Prompt
Could you filter the data below down to the lines that hold the word "Integer"?

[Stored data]
________

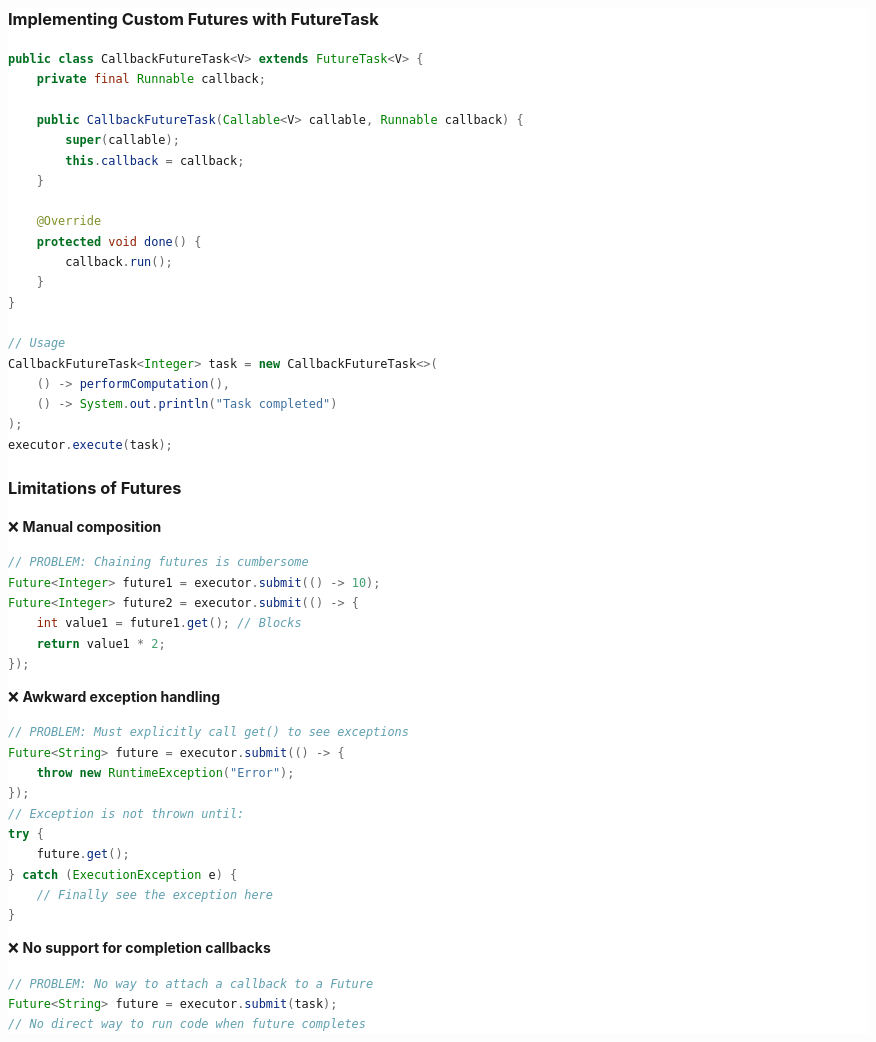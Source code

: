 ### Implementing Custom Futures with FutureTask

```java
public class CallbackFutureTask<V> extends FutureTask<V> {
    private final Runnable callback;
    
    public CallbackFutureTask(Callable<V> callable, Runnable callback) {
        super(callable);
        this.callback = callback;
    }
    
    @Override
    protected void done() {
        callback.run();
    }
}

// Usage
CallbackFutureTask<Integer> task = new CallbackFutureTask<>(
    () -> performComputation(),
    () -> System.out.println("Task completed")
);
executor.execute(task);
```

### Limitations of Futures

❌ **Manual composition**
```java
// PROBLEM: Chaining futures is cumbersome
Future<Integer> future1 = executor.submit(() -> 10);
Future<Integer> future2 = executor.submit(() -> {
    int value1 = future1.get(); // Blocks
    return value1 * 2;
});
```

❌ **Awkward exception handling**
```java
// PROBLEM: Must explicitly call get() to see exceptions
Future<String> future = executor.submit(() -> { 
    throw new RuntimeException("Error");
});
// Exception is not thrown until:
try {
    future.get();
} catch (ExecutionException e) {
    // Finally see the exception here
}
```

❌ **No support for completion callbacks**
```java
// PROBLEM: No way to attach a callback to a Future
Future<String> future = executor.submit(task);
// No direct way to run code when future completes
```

________

Task response
CallbackFutureTask<Integer> task = new CallbackFutureTask<>(
Future<Integer> future1 = executor.submit(() -> 10);
Future<Integer> future2 = executor.submit(() -> {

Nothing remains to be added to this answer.